The book was centered on the brutal rape and murder of a fourteen-year-old girl and her account of events following her murder, as she observes from heaven. One thing stood out for me: the fact that the description of the rape and subsequent murder and dismemberment of her body was not as detailed and gruesome as you would expect. In fact, the tone of that book is so light that at some time, I had to stop and wonder why exactly these two people had recommended the book to me. It was the kind of book you read just because. But, in the end, it did make me think how horrible it would be if people really died and went to heaven and watched the world from heaven (this is a theological theory I don't buy into. From my own understanding of the Bible, death is like sleep, and people don't die and immediately go to heaven or hell). In the end, I still didn't understand what the title "The Lovely Bones" means.
Since this was a new writer previously unknown to me, I did what I do with every writer. I dug around for reviews of her other books. It turned out that Alice Sebold had a memoir on top of the fictional "Lovely Bones". I am going through a memoir-phase right now, and I decided to go out and buy that book, especially since I found out that she is a "rape victim". I am always interested in learning how other people have coped with trauma in their lives and figured I had nothing to lose. So I went out and bought "Lucky". In contrast to her fictional work, Alice Sebold started the first five pages of this book with a detailed, gruesome account of how she was attacked and raped in a park in the middle of the night when she was an eighteen-year-old college freshman. Perhaps it was the shock of the account, or the matter-of-fact way in which she wrote about it. Whatever it was, I was hooked and ended up reading the entire book in a day. The last few pages were so surprising and dismaying that when I was done reading, I felt like I had lost something. Not sure what that "something" is, exactly.
So, that's how I started my new year. Reading about rape. And crying. Lots of crying. I allowed myself to wallow in self-pity for a few hours. After all, it's my first holiday without my kid bro, we had a winter storm that ensured there would be no new year's eve parties (I wasn't about to be the dumbass being rescued by the National Guard simply cuz I had the urge to drive to a party in the middle of a winter storm). My parents had already called and wished me happy new year at 9:00 p.m, they had no intention of staying up late for no reason. Lilly is gone. And Steve. Steve had gone to St. Louis to visit his grandma and his flight back was cancelled. Plans to spend new year's eve together went out the window then. In bed and alone, I had plenty of time to feel lonely and miss all the people I loved. Hopefully, that's not indicative of how the rest of my year will pan out.

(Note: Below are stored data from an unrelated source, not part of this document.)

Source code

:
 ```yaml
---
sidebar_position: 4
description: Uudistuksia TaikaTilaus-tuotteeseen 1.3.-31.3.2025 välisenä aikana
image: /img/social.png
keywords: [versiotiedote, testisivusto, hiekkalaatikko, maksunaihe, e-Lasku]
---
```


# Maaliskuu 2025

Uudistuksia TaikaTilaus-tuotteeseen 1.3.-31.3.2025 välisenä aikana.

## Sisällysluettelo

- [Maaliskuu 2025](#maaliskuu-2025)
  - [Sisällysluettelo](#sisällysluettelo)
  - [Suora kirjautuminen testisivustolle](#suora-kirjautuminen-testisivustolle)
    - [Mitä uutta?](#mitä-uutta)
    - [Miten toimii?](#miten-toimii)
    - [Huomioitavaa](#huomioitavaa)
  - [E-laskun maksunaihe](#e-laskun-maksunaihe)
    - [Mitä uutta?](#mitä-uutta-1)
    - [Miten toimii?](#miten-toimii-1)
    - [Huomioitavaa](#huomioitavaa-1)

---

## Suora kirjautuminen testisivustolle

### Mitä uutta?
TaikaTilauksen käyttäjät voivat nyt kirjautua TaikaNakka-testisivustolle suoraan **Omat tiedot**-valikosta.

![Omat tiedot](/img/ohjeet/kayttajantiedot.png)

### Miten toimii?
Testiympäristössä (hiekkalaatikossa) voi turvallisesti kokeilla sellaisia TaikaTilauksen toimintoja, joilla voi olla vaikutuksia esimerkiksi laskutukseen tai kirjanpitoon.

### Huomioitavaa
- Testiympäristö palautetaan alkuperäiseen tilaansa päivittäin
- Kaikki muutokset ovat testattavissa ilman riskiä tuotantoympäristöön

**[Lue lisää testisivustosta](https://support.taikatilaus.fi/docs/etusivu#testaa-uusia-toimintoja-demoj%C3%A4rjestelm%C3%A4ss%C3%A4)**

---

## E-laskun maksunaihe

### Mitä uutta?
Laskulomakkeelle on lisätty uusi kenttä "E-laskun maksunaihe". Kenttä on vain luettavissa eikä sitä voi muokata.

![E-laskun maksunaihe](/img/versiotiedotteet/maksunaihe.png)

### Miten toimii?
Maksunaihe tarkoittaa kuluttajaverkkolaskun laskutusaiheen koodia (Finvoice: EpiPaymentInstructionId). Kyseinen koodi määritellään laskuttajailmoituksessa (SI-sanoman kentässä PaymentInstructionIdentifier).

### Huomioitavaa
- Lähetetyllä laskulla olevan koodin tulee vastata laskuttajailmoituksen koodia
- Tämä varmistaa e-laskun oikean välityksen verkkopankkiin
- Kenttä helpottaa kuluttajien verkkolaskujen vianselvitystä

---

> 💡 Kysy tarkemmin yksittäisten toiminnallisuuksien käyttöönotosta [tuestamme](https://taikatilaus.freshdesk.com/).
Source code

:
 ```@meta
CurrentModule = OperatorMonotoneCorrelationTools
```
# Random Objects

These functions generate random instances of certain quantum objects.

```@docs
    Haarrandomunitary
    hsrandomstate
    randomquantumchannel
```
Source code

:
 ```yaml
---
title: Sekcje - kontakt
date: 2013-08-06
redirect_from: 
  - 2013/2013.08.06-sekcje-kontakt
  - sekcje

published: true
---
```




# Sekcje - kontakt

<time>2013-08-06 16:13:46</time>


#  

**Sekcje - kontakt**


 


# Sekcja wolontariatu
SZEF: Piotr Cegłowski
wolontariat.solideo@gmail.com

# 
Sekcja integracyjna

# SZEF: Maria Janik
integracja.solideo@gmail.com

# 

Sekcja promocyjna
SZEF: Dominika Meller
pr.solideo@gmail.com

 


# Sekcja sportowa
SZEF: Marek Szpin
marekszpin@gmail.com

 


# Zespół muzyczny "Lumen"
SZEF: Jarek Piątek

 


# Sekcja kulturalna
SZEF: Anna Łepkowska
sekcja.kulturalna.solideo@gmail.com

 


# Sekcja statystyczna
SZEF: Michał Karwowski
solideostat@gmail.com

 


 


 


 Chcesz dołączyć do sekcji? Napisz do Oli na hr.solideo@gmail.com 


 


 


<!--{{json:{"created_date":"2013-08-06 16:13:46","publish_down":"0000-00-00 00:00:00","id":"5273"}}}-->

Of course, I'm digressing. Now the point of this post. I want to indulge this memoir craving I'm having. Have any of you fellow bloggers read a mind-blowing memoir that made you cry, laugh, paranoid, or simply go "wow"? One that touched you in some way, perhaps because you could relate? Please make a recommendation, and say why you recommend the book. Thanks, and happy new year. Hope your year started off on a more upbeat note than mine did!